(Pictures paired with source code)
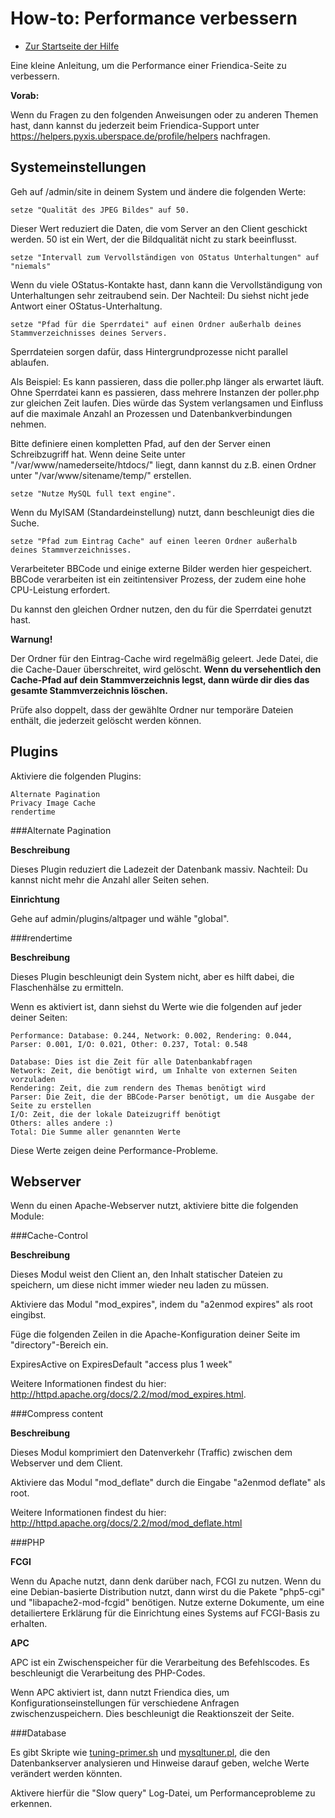 How-to: Performance verbessern
==========

* [Zur Startseite der Hilfe](help)

Eine kleine Anleitung, um die Performance einer Friendica-Seite zu verbessern.

**Vorab:**

Wenn du Fragen zu den folgenden Anweisungen oder zu anderen Themen hast, dann kannst du jederzeit beim Friendica-Support unter https://helpers.pyxis.uberspace.de/profile/helpers nachfragen.

Systemeinstellungen
---------------

Geh auf /admin/site in deinem System und ändere die folgenden Werte:

    setze "Qualität des JPEG Bildes" auf 50.

Dieser Wert reduziert die Daten, die vom Server an den Client geschickt werden. 50 ist ein Wert, der die Bildqualität nicht zu stark beeinflusst.

    setze "Intervall zum Vervollständigen von OStatus Unterhaltungen" auf "niemals"

Wenn du viele OStatus-Kontakte hast, dann kann die Vervollständigung von Unterhaltungen sehr zeitraubend sein. Der Nachteil: Du siehst nicht jede Antwort einer OStatus-Unterhaltung.

    setze "Pfad für die Sperrdatei" auf einen Ordner außerhalb deines Stammverzeichnisses deines Servers.

Sperrdateien sorgen dafür, dass Hintergrundprozesse nicht parallel ablaufen.

Als Beispiel: Es kann passieren, dass die poller.php länger als erwartet läuft. Ohne Sperrdatei kann es passieren, dass mehrere Instanzen der poller.php zur gleichen Zeit laufen. Dies würde das System verlangsamen und Einfluss auf die maximale Anzahl an Prozessen und Datenbankverbindungen nehmen.

Bitte definiere einen kompletten Pfad, auf den der Server einen Schreibzugriff hat. Wenn deine Seite unter "/var/www/namederseite/htdocs/" liegt, dann kannst du z.B. einen Ordner unter "/var/www/sitename/temp/" erstellen.

    setze "Nutze MySQL full text engine".

Wenn du MyISAM (Standardeinstellung) nutzt, dann beschleunigt dies die Suche.

    setze "Pfad zum Eintrag Cache" auf einen leeren Ordner außerhalb deines Stammverzeichnisses.

Verarbeiteter BBCode und einige externe Bilder werden hier gespeichert. BBCode verarbeiten ist ein zeitintensiver Prozess, der zudem eine hohe CPU-Leistung erfordert.

Du kannst den gleichen Ordner nutzen, den du für die Sperrdatei genutzt hast.

**Warnung!**

Der Ordner für den Eintrag-Cache wird regelmäßig geleert. Jede Datei, die die Cache-Dauer überschreitet, wird gelöscht. **Wenn du versehentlich den Cache-Pfad auf dein Stammverzeichnis legst, dann würde dir dies das gesamte Stammverzeichnis löschen.**

Prüfe also doppelt, dass der gewählte Ordner nur temporäre Dateien enthält, die jederzeit gelöscht werden können.

Plugins
--------

Aktiviere die folgenden Plugins:

    Alternate Pagination
    Privacy Image Cache
    rendertime

###Alternate Pagination

**Beschreibung**

Dieses Plugin reduziert die Ladezeit der Datenbank massiv. Nachteil: Du kannst nicht mehr die Anzahl aller Seiten sehen.

**Einrichtung**

Gehe auf admin/plugins/altpager und wähle "global".

###rendertime

**Beschreibung**

Dieses Plugin beschleunigt dein System nicht, aber es hilft dabei, die Flaschenhälse zu ermitteln.

Wenn es aktiviert ist, dann siehst du Werte wie die folgenden auf jeder deiner Seiten:

    Performance: Database: 0.244, Network: 0.002, Rendering: 0.044, Parser: 0.001, I/O: 0.021, Other: 0.237, Total: 0.548

    Database: Dies ist die Zeit für alle Datenbankabfragen
    Network: Zeit, die benötigt wird, um Inhalte von externen Seiten vorzuladen
    Rendering: Zeit, die zum rendern des Themas benötigt wird
    Parser: Die Zeit, die der BBCode-Parser benötigt, um die Ausgabe der Seite zu erstellen
    I/O: Zeit, die der lokale Dateizugriff benötigt
    Others: alles andere :)
    Total: Die Summe aller genannten Werte

Diese Werte zeigen deine Performance-Probleme.

Webserver
----------

Wenn du einen Apache-Webserver nutzt, aktiviere bitte die folgenden Module:

###Cache-Control

**Beschreibung**

Dieses Modul weist den Client an, den Inhalt statischer Dateien zu speichern, um diese nicht immer wieder neu laden zu müssen.

Aktiviere das Modul "mod_expires", indem du "a2enmod expires" als root eingibst.

Füge die folgenden Zeilen in die Apache-Konfiguration deiner Seite im "directory"-Bereich ein.

ExpiresActive on ExpiresDefault "access plus 1 week"

Weitere Informationen findest du hier: http://httpd.apache.org/docs/2.2/mod/mod_expires.html.

###Compress content

**Beschreibung**

Dieses Modul komprimiert den Datenverkehr (Traffic) zwischen dem Webserver und dem Client.

Aktiviere das Modul "mod_deflate" durch die Eingabe "a2enmod deflate" als root.

Weitere Informationen findest du hier: http://httpd.apache.org/docs/2.2/mod/mod_deflate.html


###PHP

**FCGI**

Wenn du Apache nutzt, dann denk darüber nach, FCGI zu nutzen. Wenn du eine Debian-basierte Distribution nutzt, dann wirst du die Pakete "php5-cgi" und "libapache2-mod-fcgid" benötigen.
Nutze externe Dokumente, um eine detailiertere Erklärung für die Einrichtung eines Systems auf FCGI-Basis zu erhalten.

**APC**

APC ist ein Zwischenspeicher für die Verarbeitung des Befehlscodes. Es beschleunigt die Verarbeitung des PHP-Codes.

Wenn APC aktiviert ist, dann nutzt Friendica dies, um Konfigurationseinstellungen für verschiedene Anfragen zwischenzuspeichern. Dies beschleunigt die Reaktionszeit der Seite.

###Database

Es gibt Skripte wie [tuning-primer.sh](http://www.day32.com/MySQL/) und [mysqltuner.pl](http://mysqltuner.pl), die den Datenbankserver analysieren und Hinweise darauf geben, welche Werte verändert werden könnten.

Aktivere hierfür die "Slow query" Log-Datei, um Performanceprobleme zu erkennen.
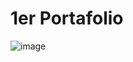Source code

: # 1er Portafolio

![image](https://github.com/user-attachments/assets/33c795f7-a1f0-427e-8ebd-9b8b5726cfc3)
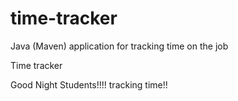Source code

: # time-tracker
Java (Maven) application for tracking time on the job

Time tracker

Good Night Students!!!!
tracking time!!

Task instructions:
Please report every line of the records above that contains the word "FCGI".

Task answer:
**FCGI**
Wenn du Apache nutzt, dann denk darüber nach, FCGI zu nutzen. Wenn du eine Debian-basierte Distribution nutzt, dann wirst du die Pakete "php5-cgi" und "libapache2-mod-fcgid" benötigen.
Nutze externe Dokumente, um eine detailiertere Erklärung für die Einrichtung eines Systems auf FCGI-Basis zu erhalten.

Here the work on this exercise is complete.